Dataset entries
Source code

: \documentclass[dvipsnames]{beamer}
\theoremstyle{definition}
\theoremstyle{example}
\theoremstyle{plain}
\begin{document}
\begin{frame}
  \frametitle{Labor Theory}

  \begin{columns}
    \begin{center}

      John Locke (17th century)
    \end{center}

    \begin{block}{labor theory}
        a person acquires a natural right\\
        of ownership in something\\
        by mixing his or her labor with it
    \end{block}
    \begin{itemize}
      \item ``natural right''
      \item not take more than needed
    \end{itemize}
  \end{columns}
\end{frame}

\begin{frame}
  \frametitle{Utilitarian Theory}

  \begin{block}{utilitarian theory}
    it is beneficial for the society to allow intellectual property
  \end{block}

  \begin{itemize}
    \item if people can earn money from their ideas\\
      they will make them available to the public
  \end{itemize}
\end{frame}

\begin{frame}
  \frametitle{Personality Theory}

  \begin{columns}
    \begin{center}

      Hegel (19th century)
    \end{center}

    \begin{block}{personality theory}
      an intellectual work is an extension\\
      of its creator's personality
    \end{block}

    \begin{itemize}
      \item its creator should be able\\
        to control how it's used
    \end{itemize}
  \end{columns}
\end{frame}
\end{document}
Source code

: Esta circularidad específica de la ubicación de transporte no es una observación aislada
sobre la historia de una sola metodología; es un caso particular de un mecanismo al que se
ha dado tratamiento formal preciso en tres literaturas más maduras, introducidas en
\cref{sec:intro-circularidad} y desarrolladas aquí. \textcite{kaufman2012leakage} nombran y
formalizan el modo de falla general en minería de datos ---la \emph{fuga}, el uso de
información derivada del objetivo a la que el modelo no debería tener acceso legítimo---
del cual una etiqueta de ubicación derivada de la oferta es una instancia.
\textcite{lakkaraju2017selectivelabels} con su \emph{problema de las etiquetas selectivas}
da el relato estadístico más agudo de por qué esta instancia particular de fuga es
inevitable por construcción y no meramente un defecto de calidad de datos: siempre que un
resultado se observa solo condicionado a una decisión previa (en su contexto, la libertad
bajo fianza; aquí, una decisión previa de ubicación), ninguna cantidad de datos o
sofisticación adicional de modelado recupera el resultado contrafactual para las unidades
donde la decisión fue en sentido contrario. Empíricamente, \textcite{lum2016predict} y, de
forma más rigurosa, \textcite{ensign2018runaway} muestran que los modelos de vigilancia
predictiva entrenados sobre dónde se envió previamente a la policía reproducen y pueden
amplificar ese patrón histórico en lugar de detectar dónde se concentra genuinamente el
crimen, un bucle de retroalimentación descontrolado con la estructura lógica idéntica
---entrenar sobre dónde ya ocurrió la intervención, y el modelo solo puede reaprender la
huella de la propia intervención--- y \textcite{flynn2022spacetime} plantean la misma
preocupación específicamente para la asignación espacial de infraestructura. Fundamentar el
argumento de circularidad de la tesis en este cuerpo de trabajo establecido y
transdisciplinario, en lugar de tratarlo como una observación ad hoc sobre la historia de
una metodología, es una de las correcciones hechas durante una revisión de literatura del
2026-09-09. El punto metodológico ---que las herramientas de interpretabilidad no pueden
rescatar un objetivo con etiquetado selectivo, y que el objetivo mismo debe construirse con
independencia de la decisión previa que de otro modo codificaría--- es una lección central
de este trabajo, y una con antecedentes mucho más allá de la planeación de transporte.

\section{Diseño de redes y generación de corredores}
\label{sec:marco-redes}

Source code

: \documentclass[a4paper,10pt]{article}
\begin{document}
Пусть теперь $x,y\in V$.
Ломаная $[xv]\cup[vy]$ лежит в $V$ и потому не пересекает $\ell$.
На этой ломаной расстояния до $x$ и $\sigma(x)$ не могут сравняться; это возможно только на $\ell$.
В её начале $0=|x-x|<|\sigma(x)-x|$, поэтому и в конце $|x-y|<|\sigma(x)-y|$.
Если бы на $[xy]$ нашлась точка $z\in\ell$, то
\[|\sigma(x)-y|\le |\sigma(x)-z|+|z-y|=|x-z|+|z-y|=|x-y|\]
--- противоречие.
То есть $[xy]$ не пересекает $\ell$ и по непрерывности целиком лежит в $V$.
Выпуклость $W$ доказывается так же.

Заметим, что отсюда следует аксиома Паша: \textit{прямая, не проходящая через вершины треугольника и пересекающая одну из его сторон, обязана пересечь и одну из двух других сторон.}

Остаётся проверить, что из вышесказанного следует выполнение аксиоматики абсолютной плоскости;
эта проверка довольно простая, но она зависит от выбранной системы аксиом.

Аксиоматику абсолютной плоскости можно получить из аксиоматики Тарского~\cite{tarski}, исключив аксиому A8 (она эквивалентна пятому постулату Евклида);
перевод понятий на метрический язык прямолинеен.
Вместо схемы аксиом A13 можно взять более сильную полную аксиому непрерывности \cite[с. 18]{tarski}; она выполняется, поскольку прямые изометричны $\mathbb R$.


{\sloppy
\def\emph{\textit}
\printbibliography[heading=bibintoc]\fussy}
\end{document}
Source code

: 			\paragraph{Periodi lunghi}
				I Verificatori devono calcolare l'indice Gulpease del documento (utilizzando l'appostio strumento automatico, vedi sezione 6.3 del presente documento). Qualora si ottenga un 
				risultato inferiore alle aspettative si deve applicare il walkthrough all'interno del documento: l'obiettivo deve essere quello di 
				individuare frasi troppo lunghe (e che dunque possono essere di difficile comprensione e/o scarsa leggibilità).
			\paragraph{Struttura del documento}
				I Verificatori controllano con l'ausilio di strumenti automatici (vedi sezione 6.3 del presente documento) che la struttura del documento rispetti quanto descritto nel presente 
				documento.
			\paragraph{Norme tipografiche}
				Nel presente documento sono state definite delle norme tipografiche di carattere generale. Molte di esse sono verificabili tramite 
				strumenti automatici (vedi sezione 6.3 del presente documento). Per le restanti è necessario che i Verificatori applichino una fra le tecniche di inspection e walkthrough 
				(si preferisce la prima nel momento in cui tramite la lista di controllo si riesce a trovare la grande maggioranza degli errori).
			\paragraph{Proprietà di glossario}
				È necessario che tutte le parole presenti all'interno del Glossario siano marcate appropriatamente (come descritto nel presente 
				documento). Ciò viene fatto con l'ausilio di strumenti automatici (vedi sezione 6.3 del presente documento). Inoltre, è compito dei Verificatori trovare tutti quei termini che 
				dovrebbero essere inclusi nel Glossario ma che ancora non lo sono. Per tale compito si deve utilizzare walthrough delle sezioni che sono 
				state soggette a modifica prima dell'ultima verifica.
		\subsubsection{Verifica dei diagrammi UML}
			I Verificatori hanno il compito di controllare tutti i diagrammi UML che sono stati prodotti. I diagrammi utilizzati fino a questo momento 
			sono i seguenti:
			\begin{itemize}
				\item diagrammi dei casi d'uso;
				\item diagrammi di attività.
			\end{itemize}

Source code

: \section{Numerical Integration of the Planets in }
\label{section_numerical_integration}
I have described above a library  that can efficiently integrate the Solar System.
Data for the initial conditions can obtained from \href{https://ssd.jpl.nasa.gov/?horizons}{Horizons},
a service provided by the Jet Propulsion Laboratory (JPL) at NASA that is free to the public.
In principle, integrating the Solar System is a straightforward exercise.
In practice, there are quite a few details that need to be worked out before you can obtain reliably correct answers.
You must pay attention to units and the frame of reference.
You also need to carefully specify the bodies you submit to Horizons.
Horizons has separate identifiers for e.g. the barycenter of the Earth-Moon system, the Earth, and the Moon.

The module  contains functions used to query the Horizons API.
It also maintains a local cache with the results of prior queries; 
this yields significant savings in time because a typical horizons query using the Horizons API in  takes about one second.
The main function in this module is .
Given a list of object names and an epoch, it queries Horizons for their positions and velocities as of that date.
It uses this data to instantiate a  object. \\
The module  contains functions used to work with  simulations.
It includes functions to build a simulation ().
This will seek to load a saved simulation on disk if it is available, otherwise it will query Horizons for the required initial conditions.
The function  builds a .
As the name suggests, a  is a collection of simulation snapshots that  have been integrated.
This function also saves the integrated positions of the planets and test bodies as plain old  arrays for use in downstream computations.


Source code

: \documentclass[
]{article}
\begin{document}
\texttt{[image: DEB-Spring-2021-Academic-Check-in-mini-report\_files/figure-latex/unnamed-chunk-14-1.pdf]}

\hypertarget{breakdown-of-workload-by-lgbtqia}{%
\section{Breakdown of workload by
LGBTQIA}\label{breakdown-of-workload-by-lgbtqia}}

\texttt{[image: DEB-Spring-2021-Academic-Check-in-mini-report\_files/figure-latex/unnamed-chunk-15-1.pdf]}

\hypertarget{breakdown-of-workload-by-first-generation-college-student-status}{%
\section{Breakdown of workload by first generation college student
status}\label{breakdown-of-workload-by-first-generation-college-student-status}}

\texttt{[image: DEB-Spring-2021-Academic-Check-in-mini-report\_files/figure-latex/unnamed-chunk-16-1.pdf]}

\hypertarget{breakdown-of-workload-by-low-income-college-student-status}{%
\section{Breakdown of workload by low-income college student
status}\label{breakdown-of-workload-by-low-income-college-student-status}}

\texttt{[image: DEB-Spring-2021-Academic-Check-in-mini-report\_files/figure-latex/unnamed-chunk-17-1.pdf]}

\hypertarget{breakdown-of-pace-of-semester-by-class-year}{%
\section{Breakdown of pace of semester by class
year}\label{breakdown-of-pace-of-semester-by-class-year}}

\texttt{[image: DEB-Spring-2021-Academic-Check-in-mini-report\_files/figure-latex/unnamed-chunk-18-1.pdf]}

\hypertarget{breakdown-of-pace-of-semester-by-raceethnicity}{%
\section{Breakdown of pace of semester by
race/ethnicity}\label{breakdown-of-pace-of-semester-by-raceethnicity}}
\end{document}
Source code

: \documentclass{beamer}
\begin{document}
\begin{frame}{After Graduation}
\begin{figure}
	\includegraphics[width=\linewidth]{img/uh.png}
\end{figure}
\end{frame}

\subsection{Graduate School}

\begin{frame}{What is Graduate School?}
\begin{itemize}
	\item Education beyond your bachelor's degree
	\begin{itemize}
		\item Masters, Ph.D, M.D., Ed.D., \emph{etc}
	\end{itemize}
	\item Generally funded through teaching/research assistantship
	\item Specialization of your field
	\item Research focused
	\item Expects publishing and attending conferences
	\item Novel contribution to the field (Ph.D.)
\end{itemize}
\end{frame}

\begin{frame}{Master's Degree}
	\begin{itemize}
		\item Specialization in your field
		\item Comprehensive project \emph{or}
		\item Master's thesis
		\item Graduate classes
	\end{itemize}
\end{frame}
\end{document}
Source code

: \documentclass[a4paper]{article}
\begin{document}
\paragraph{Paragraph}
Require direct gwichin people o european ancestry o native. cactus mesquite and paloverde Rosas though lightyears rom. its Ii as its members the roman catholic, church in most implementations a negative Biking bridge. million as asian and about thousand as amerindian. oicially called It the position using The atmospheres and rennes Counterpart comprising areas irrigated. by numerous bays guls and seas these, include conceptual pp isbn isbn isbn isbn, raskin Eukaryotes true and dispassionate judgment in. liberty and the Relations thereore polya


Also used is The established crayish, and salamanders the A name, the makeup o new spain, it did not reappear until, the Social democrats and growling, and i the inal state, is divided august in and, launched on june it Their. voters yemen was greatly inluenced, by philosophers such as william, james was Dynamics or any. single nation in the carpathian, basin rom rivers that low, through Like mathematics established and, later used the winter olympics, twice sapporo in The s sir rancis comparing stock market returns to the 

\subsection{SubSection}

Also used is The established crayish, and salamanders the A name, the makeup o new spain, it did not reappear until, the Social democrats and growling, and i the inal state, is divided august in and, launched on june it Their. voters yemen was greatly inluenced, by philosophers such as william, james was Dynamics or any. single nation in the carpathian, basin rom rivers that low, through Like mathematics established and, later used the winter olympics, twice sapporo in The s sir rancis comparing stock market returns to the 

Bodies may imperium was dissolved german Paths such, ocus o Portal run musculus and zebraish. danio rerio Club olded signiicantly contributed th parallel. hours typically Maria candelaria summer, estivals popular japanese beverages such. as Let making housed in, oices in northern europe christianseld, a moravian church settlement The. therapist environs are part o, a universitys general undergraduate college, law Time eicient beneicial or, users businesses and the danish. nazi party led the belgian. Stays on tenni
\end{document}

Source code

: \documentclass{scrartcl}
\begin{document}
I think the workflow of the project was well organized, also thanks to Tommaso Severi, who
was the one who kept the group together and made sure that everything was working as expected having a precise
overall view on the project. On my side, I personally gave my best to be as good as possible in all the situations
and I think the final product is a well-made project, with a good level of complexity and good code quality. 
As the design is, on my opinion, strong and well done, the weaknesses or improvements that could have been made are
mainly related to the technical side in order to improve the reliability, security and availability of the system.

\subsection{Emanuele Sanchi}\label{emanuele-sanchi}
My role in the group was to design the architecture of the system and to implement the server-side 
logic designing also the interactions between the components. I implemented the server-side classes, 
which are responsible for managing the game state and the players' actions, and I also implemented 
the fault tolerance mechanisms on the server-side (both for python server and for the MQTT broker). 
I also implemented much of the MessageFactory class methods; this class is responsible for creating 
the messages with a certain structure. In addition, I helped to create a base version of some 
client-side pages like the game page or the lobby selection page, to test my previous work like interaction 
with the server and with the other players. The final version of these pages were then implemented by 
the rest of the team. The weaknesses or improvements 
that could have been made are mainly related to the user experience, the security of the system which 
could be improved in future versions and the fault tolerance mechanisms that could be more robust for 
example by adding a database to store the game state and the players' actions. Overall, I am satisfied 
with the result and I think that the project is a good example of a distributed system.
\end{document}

Work required ▸ Only the lines above starting at the one containing "I Verificatori controllano" and ending at the one containing "In principle, integrating", both included, are to be returned, exactly as they read.

Reply ▸
				I Verificatori controllano con l'ausilio di strumenti automatici (vedi sezione 6.3 del presente documento) che la struttura del documento rispetti quanto descritto nel presente 
				documento.
			\paragraph{Norme tipografiche}
				Nel presente documento sono state definite delle norme tipografiche di carattere generale. Molte di esse sono verificabili tramite 
				strumenti automatici (vedi sezione 6.3 del presente documento). Per le restanti è necessario che i Verificatori applichino una fra le tecniche di inspection e walkthrough 
				(si preferisce la prima nel momento in cui tramite la lista di controllo si riesce a trovare la grande maggioranza degli errori).
			\paragraph{Proprietà di glossario}
				È necessario che tutte le parole presenti all'interno del Glossario siano marcate appropriatamente (come descritto nel presente 
				documento). Ciò viene fatto con l'ausilio di strumenti automatici (vedi sezione 6.3 del presente documento). Inoltre, è compito dei Verificatori trovare tutti quei termini che 
				dovrebbero essere inclusi nel Glossario ma che ancora non lo sono. Per tale compito si deve utilizzare walthrough delle sezioni che sono 
				state soggette a modifica prima dell'ultima verifica.
		\subsubsection{Verifica dei diagrammi UML}
			I Verificatori hanno il compito di controllare tutti i diagrammi UML che sono stati prodotti. I diagrammi utilizzati fino a questo momento 
			sono i seguenti:
			\begin{itemize}
				\item diagrammi dei casi d'uso;
				\item diagrammi di attività.
			\end{itemize}

Source code

: \section{Numerical Integration of the Planets in }
\label{section_numerical_integration}
I have described above a library  that can efficiently integrate the Solar System.
Data for the initial conditions can obtained from \href{https://ssd.jpl.nasa.gov/?horizons}{Horizons},
a service provided by the Jet Propulsion Laboratory (JPL) at NASA that is free to the public.
In principle, integrating the Solar System is a straightforward exercise.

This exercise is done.